Dr. Sid Williams, the founder of Marietta's Life University, has died.
The Marietta Daily Journal reported Thursday that Williams, who suffered a stroke late last year, passed away this morning, and that in lieu of flowers, donations should be made to The B. J. Palmer Historic Home Foundation.
Funeral arrangements were to be announced.
Williams, who was 84, transformed the institution he founded as Life Chiropractic School on Barclay Drive in Marietta into the fully-fledged Life University, enrolling at its peak nearly 3,500 students in the 1990s.
While it remains the largest chiropractic school in the world, offering a doctorate degree in the field, Life also offers a master's degrees in health sciences, as well as undergraduate programs in the sciences, business administration and computer information management.

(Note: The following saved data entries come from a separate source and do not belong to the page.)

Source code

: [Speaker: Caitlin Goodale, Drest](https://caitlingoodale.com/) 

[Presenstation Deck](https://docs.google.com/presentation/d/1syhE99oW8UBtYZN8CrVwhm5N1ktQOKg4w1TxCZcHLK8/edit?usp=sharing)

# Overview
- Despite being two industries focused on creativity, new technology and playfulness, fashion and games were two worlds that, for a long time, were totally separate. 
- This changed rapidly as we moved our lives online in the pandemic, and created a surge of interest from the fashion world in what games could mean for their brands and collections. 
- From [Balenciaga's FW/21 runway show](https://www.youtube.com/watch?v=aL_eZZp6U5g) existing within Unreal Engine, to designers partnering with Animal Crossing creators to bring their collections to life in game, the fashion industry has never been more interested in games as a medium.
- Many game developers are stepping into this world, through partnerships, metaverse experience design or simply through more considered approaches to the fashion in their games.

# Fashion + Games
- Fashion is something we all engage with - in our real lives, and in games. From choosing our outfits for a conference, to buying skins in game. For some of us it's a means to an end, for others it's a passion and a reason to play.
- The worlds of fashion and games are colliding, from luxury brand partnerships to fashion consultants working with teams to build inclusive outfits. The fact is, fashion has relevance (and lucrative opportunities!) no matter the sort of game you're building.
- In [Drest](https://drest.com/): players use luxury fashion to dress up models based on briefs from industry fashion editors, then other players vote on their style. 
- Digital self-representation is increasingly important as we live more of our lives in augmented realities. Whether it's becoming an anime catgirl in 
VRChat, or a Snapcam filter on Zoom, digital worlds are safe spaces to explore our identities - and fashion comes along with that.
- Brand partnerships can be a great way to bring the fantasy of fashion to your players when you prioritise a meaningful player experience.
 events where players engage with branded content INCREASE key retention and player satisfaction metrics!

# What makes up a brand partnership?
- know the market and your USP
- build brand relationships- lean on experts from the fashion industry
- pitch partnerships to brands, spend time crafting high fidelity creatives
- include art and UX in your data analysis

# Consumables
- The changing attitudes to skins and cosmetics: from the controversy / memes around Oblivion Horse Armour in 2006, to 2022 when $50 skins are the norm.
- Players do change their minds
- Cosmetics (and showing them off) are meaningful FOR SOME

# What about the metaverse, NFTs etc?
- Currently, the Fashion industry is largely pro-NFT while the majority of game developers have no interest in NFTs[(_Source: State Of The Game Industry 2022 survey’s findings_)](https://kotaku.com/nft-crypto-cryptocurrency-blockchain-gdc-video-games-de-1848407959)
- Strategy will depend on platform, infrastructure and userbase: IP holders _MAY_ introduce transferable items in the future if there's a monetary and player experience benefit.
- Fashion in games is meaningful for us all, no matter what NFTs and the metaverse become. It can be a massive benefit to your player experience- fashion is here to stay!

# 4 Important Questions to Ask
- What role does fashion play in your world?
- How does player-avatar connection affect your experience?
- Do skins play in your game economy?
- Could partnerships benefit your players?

Life also had a well-rounded varsity athletics program, and was best-known for its men's rugby, track and field and cross country teams.
But major operational problems at Life in 2002 led to the disbanding of most sports and a temporary loss of its academic accreditation by the Council on Chiropractic Education, events which led to Williams' retirement.
East Cobb Patch contributor Tim Langley, a chiropractor who attended Life, called Williams "a warrior and a lover of people and humanity."
Williams grew up in Atlanta and played football for the legendary coach Bobby Dodd at Georgia Tech.
A member of the Georgia Tech Athletic Hall of Fame, Williams hired former Yellow Jackets basketball standout Roger Kaiser to be a coach and athletic director at Life, positions he held until the athletics program was discontinued.
Kaiser is now the athletic director at Mt. Bethel Christian Academy in East Cobb.
A donors' profile on the Georgia Tech athletic website said Williams was inspired to study chiropractic care because of spinal injuries he suffered playing football.
He and his wife Nell studied chiropractic at the Palmer Chiropractic College in Davenport, Iowa. They moved back to the Atlanta area and began Life in 1974.